→ Task instructions
In the records, find each line where "into" occurs, and copy it.

→ Data records
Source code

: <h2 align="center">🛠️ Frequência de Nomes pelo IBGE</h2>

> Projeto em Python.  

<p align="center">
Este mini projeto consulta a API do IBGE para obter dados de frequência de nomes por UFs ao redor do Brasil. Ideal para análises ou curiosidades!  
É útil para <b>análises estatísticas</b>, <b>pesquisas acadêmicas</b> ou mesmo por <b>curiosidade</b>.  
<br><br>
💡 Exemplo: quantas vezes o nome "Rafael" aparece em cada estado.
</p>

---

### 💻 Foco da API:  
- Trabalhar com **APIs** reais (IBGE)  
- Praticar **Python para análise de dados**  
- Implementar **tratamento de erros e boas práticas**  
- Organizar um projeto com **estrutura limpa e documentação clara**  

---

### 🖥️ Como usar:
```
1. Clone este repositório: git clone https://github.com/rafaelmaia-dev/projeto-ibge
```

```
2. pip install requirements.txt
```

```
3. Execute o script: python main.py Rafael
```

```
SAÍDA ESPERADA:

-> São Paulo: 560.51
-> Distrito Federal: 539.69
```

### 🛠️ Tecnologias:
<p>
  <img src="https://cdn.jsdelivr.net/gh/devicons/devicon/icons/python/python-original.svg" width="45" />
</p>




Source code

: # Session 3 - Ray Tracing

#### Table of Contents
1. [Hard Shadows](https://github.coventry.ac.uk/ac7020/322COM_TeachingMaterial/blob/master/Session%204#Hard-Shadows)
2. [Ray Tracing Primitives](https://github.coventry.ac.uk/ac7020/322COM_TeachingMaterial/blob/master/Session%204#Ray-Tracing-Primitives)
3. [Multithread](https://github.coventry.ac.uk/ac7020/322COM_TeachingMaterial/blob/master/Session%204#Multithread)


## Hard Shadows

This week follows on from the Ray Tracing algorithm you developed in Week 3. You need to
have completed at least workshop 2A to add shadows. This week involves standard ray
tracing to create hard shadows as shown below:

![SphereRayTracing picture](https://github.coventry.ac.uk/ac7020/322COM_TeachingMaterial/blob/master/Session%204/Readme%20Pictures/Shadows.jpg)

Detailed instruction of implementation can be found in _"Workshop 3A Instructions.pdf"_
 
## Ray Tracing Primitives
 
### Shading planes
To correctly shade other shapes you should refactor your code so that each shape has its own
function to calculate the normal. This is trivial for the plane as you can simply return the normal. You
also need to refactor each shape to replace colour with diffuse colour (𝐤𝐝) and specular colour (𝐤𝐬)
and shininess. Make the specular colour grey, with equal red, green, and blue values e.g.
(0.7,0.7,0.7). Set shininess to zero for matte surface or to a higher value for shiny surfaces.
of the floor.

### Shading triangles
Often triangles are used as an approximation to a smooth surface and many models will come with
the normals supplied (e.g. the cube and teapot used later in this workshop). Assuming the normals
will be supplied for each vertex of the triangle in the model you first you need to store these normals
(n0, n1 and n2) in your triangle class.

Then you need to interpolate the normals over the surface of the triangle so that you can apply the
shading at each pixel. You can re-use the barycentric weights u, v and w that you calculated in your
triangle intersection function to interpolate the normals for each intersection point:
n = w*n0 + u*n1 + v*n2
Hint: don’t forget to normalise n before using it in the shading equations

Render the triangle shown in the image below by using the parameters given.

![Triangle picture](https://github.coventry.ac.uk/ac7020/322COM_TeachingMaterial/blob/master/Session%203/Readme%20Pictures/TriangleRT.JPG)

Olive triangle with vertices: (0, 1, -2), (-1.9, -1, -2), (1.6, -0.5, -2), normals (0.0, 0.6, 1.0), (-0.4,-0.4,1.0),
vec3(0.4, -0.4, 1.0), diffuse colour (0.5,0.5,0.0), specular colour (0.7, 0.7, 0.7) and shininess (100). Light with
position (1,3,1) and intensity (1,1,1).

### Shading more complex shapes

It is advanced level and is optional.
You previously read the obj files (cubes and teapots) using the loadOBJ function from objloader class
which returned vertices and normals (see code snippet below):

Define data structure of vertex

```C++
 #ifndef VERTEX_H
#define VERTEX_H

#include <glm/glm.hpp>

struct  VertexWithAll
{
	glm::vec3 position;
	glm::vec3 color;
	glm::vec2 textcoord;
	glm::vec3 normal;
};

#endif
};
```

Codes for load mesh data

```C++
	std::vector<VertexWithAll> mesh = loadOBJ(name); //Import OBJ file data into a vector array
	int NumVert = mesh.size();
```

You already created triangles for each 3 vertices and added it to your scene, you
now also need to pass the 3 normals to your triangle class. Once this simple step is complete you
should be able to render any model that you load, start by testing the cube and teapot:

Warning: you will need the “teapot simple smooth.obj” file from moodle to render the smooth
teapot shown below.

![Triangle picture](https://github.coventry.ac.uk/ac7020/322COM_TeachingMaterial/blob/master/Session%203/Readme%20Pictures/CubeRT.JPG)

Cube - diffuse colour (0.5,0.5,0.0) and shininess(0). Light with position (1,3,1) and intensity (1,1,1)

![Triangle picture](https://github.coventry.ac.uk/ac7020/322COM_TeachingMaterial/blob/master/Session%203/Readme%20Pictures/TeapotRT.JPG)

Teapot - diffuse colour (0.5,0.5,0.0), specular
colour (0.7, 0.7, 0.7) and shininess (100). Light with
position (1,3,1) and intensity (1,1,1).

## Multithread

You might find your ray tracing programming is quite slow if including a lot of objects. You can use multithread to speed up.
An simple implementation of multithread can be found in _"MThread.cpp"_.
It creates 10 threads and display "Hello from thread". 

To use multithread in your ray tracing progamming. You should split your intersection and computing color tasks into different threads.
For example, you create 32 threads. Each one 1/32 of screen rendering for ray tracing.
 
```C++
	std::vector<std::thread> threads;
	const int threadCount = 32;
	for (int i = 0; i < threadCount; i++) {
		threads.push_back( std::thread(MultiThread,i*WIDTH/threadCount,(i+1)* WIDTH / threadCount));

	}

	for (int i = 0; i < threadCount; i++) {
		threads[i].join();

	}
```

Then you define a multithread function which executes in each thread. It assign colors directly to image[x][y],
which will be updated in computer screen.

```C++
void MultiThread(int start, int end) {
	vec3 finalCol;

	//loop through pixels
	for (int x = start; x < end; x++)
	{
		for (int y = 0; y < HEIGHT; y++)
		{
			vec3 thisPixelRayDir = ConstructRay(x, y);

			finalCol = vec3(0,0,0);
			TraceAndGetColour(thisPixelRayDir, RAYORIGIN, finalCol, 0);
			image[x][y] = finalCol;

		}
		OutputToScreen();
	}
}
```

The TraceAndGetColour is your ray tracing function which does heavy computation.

→ Result for this task
	std::vector<VertexWithAll> mesh = loadOBJ(name); //Import OBJ file data into a vector array
To use multithread in your ray tracing progamming. You should split your intersection and computing color tasks into different threads.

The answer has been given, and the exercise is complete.